### YOUR ASSIGNMENT
Could you copy every line of the data that contains the word "vegetables"?

[Stored items]
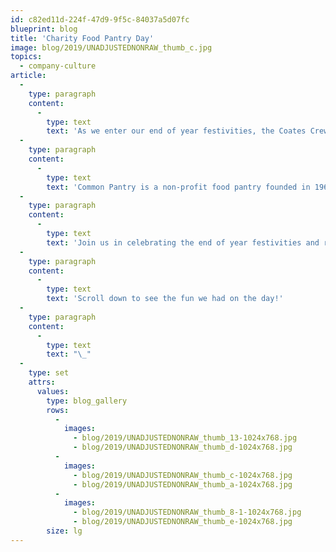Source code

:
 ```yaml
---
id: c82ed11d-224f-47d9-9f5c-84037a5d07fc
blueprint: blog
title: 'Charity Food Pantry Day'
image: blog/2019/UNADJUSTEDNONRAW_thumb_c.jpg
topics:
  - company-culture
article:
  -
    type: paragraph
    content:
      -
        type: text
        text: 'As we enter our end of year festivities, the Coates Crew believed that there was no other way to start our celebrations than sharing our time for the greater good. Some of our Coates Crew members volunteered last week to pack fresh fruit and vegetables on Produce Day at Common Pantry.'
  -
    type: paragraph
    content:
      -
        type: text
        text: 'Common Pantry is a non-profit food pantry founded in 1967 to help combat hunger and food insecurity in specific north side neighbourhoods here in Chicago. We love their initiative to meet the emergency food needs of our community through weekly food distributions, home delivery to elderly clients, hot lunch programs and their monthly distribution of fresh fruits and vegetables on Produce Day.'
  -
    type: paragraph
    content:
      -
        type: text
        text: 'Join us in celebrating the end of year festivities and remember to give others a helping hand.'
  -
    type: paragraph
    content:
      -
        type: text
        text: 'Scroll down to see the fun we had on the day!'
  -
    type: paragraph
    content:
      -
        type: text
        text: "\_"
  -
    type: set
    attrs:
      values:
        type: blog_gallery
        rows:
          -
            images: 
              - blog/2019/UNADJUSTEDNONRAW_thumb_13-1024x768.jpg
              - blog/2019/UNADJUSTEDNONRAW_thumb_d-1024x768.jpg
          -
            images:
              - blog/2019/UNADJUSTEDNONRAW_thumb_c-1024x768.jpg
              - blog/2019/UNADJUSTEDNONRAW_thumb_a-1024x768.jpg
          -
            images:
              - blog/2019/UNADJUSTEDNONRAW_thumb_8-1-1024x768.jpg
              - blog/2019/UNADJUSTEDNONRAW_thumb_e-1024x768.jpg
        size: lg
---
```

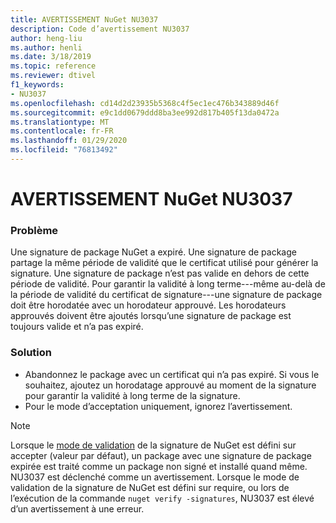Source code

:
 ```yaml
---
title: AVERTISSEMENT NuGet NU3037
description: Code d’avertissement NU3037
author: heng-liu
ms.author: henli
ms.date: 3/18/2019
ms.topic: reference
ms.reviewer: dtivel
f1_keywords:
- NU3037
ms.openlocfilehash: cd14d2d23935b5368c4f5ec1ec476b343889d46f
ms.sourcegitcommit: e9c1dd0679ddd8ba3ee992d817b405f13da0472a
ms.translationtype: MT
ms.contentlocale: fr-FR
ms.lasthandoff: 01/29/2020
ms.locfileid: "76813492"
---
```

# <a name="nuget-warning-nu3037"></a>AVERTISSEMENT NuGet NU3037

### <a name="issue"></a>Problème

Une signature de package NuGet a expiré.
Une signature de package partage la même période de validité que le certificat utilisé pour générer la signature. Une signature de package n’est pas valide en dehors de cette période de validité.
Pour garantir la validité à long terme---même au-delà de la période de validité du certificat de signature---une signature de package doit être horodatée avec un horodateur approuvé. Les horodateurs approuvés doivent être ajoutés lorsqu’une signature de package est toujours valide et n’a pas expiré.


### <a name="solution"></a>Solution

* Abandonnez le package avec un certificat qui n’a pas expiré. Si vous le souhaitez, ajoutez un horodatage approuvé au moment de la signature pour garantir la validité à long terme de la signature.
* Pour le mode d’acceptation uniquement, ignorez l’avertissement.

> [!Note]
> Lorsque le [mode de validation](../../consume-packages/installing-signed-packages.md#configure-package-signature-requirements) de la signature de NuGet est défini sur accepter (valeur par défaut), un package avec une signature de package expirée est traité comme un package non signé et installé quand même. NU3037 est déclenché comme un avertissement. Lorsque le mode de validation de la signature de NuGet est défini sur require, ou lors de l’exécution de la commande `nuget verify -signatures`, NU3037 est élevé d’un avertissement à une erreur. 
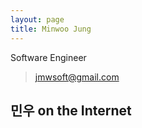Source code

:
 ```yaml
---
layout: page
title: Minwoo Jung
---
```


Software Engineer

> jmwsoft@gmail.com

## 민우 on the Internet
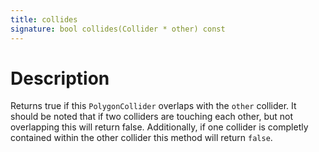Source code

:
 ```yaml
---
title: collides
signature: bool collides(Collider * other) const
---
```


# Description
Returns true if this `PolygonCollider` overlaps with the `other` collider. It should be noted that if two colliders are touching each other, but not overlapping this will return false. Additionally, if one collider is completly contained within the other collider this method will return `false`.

### YOUR SOLUTION
        text: 'As we enter our end of year festivities, the Coates Crew believed that there was no other way to start our celebrations than sharing our time for the greater good. Some of our Coates Crew members volunteered last week to pack fresh fruit and vegetables on Produce Day at Common Pantry.'
        text: 'Common Pantry is a non-profit food pantry founded in 1967 to help combat hunger and food insecurity in specific north side neighbourhoods here in Chicago. We love their initiative to meet the emergency food needs of our community through weekly food distributions, home delivery to elderly clients, hot lunch programs and their monthly distribution of fresh fruits and vegetables on Produce Day.'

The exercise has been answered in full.